Я шел, разбрызгивая лужи.
Пахло маем.
От стадиона в Лужниках
пошел кружить
по улицам.
Весенним солнцем обдуваем,
как будто начинал я снова жить.
Я видел:
солнце улыбается всем поровну,
шли с чемоданчиками легкою гурьбой,
навстречу шли,
и обгоняли — плечи в сторону,
и льдинки смеха расшибали под собой.
А было грустно,
зависть спрашивала колко:
«Пошел бы с ними?
Побежишь со всей душой!
А сердце? Как оно?
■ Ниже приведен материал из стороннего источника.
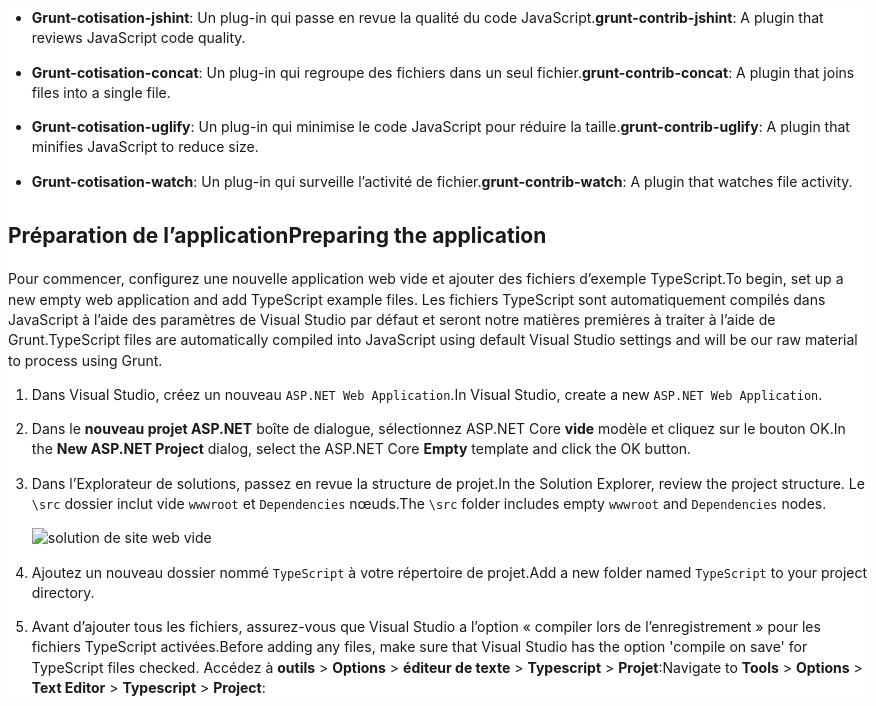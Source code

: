* <span data-ttu-id="2b7b5-111">**Grunt-cotisation-jshint**: Un plug-in qui passe en revue la qualité du code JavaScript.</span><span class="sxs-lookup"><span data-stu-id="2b7b5-111">**grunt-contrib-jshint**: A plugin that reviews JavaScript code quality.</span></span>

* <span data-ttu-id="2b7b5-112">**Grunt-cotisation-concat**: Un plug-in qui regroupe des fichiers dans un seul fichier.</span><span class="sxs-lookup"><span data-stu-id="2b7b5-112">**grunt-contrib-concat**: A plugin that joins files into a single file.</span></span>

* <span data-ttu-id="2b7b5-113">**Grunt-cotisation-uglify**: Un plug-in qui minimise le code JavaScript pour réduire la taille.</span><span class="sxs-lookup"><span data-stu-id="2b7b5-113">**grunt-contrib-uglify**: A plugin that minifies JavaScript to reduce size.</span></span>

* <span data-ttu-id="2b7b5-114">**Grunt-cotisation-watch**: Un plug-in qui surveille l’activité de fichier.</span><span class="sxs-lookup"><span data-stu-id="2b7b5-114">**grunt-contrib-watch**: A plugin that watches file activity.</span></span>

## <a name="preparing-the-application"></a><span data-ttu-id="2b7b5-115">Préparation de l’application</span><span class="sxs-lookup"><span data-stu-id="2b7b5-115">Preparing the application</span></span>

<span data-ttu-id="2b7b5-116">Pour commencer, configurez une nouvelle application web vide et ajouter des fichiers d’exemple TypeScript.</span><span class="sxs-lookup"><span data-stu-id="2b7b5-116">To begin, set up a new empty web application and add TypeScript example files.</span></span> <span data-ttu-id="2b7b5-117">Les fichiers TypeScript sont automatiquement compilés dans JavaScript à l’aide des paramètres de Visual Studio par défaut et seront notre matières premières à traiter à l’aide de Grunt.</span><span class="sxs-lookup"><span data-stu-id="2b7b5-117">TypeScript files are automatically compiled into JavaScript using default Visual Studio settings and will be our raw material to process using Grunt.</span></span>

1. <span data-ttu-id="2b7b5-118">Dans Visual Studio, créez un nouveau `ASP.NET Web Application`.</span><span class="sxs-lookup"><span data-stu-id="2b7b5-118">In Visual Studio, create a new `ASP.NET Web Application`.</span></span>

2. <span data-ttu-id="2b7b5-119">Dans le **nouveau projet ASP.NET** boîte de dialogue, sélectionnez ASP.NET Core **vide** modèle et cliquez sur le bouton OK.</span><span class="sxs-lookup"><span data-stu-id="2b7b5-119">In the **New ASP.NET Project** dialog, select the ASP.NET Core **Empty** template and click the OK button.</span></span>

3. <span data-ttu-id="2b7b5-120">Dans l’Explorateur de solutions, passez en revue la structure de projet.</span><span class="sxs-lookup"><span data-stu-id="2b7b5-120">In the Solution Explorer, review the project structure.</span></span> <span data-ttu-id="2b7b5-121">Le `\src` dossier inclut vide `wwwroot` et `Dependencies` nœuds.</span><span class="sxs-lookup"><span data-stu-id="2b7b5-121">The `\src` folder includes empty `wwwroot` and `Dependencies` nodes.</span></span>

    ![solution de site web vide](using-grunt/_static/grunt-solution-explorer.png)

4. <span data-ttu-id="2b7b5-123">Ajoutez un nouveau dossier nommé `TypeScript` à votre répertoire de projet.</span><span class="sxs-lookup"><span data-stu-id="2b7b5-123">Add a new folder named `TypeScript` to your project directory.</span></span>

5. <span data-ttu-id="2b7b5-124">Avant d’ajouter tous les fichiers, assurez-vous que Visual Studio a l’option « compiler lors de l’enregistrement » pour les fichiers TypeScript activées.</span><span class="sxs-lookup"><span data-stu-id="2b7b5-124">Before adding any files, make sure that Visual Studio has the option 'compile on save' for TypeScript files checked.</span></span> <span data-ttu-id="2b7b5-125">Accédez à **outils** > **Options** > **éditeur de texte** > **Typescript**  >  **Projet**:</span><span class="sxs-lookup"><span data-stu-id="2b7b5-125">Navigate to **Tools** > **Options** > **Text Editor** > **Typescript** > **Project**:</span></span>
Тебе-то сколько?
Иди, иди своей дорогой.
Ты чужой».
В тот самый вечер
и случилась Ты, такая.
Я только видел, только слышал
ясный смех.
Обида дрогнула, меня вперед толкая:
иди вперед.
Ведь ты теперь сильнее всех!
И я пошел
и вспоминал родное что-то.
То брови в елочку,
то лодку на реке.
Как будто сразу
с реактивного полета
моя тревога
вдруг открылась ясно мне.
«Наташа, стойте!» —
голоса в ручьях тонули.
«Я позвоню вам!»
— «До июля нет меня.
Нет, извините,
позвоните мне в июле…»
Глаза слепила мокрых льдинок блескотня.
Вот как свиданья назначают!
Это ново!
Я эту мысль
в свое свиданье претворю.
«Дом девятнадцать,—
я заметил, —
Усачева».
Зачем заметил?
До сих пор благодарю!
«Наташа, стойте, провожу вас!»
— «Нет, не надо».
Я, замирая, лед подошвою крошу.
Не уловлю ее растаявшего взгляда.
«Я позвоню вам.»
— «До июля… Я прошу…»
В тот миг девчонкой ты была,
а жизнью стала,
тем малым лучиком,
что высветил пути.
И не загадкой,
а разгадкой.
Небывало
ты осветила мне тогда,
куда идти.
То жизнь сама —
всё обновила и велела.
«Тебе пора!» — она сказала, веселя.
Ты подсказала мне,
что жизни нет предела,
что молода
и необкатана земля.
Но как же быть мне
с благодарностью такою?
«Г-5 и 5…» —
Не слышал дальше, вот беда!
Обратно диск идет,
стрекочет под рукою,
я не узнаю окончанья никогда.
Пора, пора мне!
Обокрасть себя могу ли?..
Тебя не знаю,
не найду,
но сохраню
тот чистый голос:
«Не звоните до июля…»
А я сейчас на всю вселенную звоню.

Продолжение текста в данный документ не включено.